Given records below:

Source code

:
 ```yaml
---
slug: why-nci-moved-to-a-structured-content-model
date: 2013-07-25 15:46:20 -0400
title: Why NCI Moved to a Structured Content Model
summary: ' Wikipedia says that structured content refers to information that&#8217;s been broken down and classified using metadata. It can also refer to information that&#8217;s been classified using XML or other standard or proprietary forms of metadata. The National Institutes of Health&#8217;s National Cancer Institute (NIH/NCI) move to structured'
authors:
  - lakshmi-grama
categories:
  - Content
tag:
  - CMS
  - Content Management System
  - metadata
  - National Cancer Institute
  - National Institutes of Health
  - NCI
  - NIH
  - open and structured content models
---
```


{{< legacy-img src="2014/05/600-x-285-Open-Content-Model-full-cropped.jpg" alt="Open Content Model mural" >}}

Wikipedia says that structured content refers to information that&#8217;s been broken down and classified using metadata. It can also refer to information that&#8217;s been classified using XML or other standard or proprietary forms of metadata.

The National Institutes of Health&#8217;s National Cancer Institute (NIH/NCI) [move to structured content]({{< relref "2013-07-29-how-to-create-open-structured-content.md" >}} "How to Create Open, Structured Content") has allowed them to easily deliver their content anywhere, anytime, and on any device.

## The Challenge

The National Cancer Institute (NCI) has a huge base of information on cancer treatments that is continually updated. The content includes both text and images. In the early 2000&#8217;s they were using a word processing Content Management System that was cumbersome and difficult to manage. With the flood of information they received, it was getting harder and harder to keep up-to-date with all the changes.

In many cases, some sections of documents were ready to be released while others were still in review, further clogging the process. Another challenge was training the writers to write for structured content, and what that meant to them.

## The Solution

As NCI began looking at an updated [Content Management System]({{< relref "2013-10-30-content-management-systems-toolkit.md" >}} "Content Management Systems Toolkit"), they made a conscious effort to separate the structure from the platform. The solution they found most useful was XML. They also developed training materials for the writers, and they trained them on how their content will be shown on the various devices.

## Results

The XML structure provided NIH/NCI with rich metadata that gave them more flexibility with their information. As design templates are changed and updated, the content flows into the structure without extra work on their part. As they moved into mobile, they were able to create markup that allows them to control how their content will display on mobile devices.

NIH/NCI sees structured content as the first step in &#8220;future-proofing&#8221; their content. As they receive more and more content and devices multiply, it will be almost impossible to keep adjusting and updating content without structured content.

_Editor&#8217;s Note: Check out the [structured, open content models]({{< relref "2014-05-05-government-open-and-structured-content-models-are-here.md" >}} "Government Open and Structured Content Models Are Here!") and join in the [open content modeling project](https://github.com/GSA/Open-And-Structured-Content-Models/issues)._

End of Given records.
Given records below:

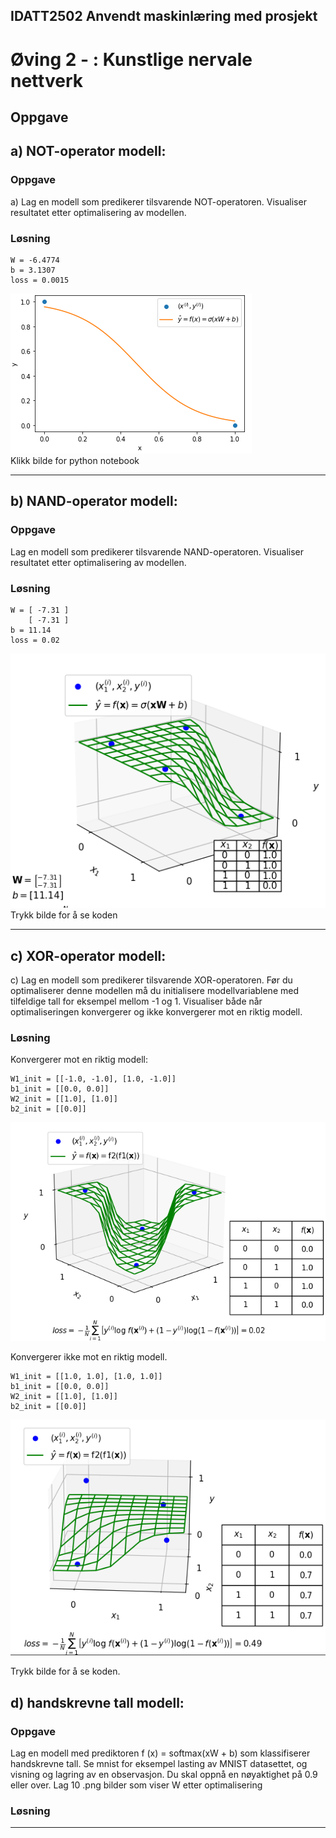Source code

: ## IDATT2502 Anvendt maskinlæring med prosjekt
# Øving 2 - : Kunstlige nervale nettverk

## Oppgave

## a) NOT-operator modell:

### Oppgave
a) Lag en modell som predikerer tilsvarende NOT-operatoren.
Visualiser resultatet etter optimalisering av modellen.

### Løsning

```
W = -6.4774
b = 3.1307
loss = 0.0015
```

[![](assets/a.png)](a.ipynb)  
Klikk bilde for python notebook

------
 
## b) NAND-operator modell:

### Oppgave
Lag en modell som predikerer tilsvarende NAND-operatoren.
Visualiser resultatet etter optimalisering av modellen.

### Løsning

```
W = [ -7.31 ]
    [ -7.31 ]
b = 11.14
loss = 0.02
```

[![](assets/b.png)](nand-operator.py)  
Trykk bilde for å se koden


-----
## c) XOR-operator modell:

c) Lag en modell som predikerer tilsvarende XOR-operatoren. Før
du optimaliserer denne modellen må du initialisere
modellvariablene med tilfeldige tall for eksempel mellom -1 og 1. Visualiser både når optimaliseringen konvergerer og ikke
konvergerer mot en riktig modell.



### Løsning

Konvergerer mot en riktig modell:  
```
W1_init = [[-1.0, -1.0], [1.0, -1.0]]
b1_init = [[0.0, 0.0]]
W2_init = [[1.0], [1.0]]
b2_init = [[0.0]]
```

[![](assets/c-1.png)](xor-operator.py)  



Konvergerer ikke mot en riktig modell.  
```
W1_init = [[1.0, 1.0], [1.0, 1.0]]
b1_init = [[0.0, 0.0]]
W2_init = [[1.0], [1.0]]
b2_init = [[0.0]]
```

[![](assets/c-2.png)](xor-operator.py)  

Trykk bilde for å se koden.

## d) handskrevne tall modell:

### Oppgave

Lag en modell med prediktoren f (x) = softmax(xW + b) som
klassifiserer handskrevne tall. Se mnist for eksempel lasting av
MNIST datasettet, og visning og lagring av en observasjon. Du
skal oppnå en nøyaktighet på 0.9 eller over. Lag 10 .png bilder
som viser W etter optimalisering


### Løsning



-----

End of Given records.
Given records below:

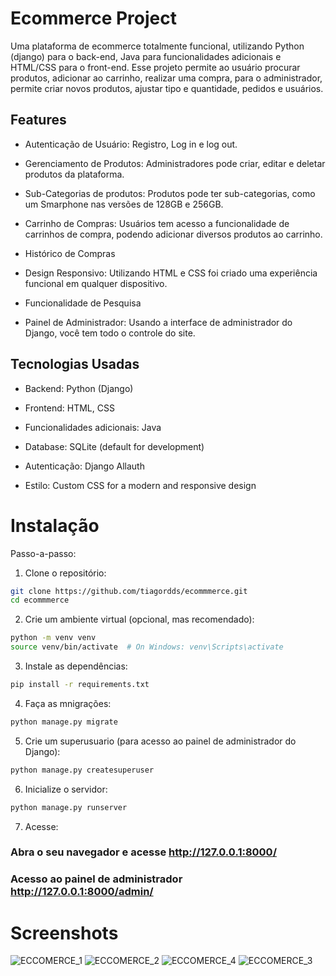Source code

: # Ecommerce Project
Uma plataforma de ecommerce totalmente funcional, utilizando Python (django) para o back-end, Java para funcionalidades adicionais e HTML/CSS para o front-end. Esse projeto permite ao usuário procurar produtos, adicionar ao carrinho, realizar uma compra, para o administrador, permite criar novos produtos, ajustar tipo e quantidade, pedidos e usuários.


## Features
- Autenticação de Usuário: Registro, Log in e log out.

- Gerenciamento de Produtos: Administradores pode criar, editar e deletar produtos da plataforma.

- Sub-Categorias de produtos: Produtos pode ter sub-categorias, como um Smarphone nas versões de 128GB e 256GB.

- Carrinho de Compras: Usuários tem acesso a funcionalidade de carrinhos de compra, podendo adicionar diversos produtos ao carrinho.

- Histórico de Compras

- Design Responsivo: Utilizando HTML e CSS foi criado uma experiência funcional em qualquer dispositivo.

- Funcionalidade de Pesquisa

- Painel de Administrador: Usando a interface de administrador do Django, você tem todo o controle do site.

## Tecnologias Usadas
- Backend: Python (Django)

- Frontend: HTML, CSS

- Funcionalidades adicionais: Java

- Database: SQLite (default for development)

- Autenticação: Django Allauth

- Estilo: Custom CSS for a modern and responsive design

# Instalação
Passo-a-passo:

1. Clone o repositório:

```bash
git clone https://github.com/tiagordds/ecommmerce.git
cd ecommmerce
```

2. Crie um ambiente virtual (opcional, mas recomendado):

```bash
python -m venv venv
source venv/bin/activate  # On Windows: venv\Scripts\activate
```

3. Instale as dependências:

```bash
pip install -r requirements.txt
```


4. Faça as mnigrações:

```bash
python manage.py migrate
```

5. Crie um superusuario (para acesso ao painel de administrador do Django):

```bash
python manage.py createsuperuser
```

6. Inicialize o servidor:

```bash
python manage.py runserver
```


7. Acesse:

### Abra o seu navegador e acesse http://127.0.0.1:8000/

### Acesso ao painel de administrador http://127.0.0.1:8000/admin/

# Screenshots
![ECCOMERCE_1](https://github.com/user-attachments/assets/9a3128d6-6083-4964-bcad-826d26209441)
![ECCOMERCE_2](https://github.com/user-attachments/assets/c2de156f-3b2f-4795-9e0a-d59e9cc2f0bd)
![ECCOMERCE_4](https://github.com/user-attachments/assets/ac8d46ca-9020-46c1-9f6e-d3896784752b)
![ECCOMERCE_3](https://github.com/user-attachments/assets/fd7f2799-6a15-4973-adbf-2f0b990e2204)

End of Given records.

--- Work instruction ---
From the entries above, list each line with "attachments" in it.

--- Answer to the exercise ---
![ECCOMERCE_1](https://github.com/user-attachments/assets/9a3128d6-6083-4964-bcad-826d26209441)
![ECCOMERCE_2](https://github.com/user-attachments/assets/c2de156f-3b2f-4795-9e0a-d59e9cc2f0bd)
![ECCOMERCE_4](https://github.com/user-attachments/assets/ac8d46ca-9020-46c1-9f6e-d3896784752b)
![ECCOMERCE_3](https://github.com/user-attachments/assets/fd7f2799-6a15-4973-adbf-2f0b990e2204)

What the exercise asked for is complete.